_Records from a data source_

------------------------------------------------------------

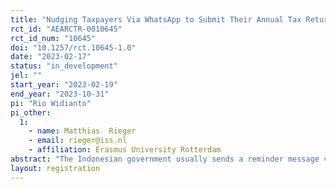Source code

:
 ```yaml
---
title: "Nudging Taxpayers Via WhatsApp to Submit Their Annual Tax Return: Evidence From a Field Experiment in Indonesia"
rct_id: "AEARCTR-0010645"
rct_id_num: "10645"
doi: "10.1257/rct.10645-1.0"
date: "2023-02-17"
status: "in_development"
jel: ""
start_year: "2023-02-19"
end_year: "2023-10-31"
pi: "Rio Widianto"
pi_other:
  1:
    - name: Matthias  Rieger
    - email: rieger@iss.nl
    - affiliation: Erasmus University Rotterdam
abstract: "The Indonesian government usually sends a reminder message via email to individual taxpayers to submit their tax returns on time. Still individual taxpayers often fail to submit their tax return or submit late. The country works with a self-assessment system. And tax authority’s standard message relies on a traditional, normative approach (reminding taxpayers about the reporting deadline). This study tests alternative messaging and delivering messages via WhatsApp in a field experiment in 5 Cities (Jakarta, Ciamis, Cilacap, Jayapura and Merauke) in Indonesia. The primary outcome is the timely submission of the annual tax return. Individuals are randomized into four groups:(1) Standard message, (2) WhatsApp  - Standard message, (3) WhatsApp - Deterrence message, and (4) WhatsApp - Reciprocity message."
layout: registration
---
```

------------------------------------------------------------

_AIM OF THE EXERCISE_
An exact reprint of every record is required, with the pictures omitted.

_ANSWER TO THIS EXERCISE_
Source code

:
 ```yaml
---
title: "Nudging Taxpayers Via WhatsApp to Submit Their Annual Tax Return: Evidence From a Field Experiment in Indonesia"
rct_id: "AEARCTR-0010645"
rct_id_num: "10645"
doi: "10.1257/rct.10645-1.0"
date: "2023-02-17"
status: "in_development"
jel: ""
start_year: "2023-02-19"
end_year: "2023-10-31"
pi: "Rio Widianto"
pi_other:
  1:
    - name: Matthias  Rieger
    - email: rieger@iss.nl
    - affiliation: Erasmus University Rotterdam
abstract: "The Indonesian government usually sends a reminder message via email to individual taxpayers to submit their tax returns on time. Still individual taxpayers often fail to submit their tax return or submit late. The country works with a self-assessment system. And tax authority’s standard message relies on a traditional, normative approach (reminding taxpayers about the reporting deadline). This study tests alternative messaging and delivering messages via WhatsApp in a field experiment in 5 Cities (Jakarta, Ciamis, Cilacap, Jayapura and Merauke) in Indonesia. The primary outcome is the timely submission of the annual tax return. Individuals are randomized into four groups:(1) Standard message, (2) WhatsApp  - Standard message, (3) WhatsApp - Deterrence message, and (4) WhatsApp - Reciprocity message."
layout: registration
---
```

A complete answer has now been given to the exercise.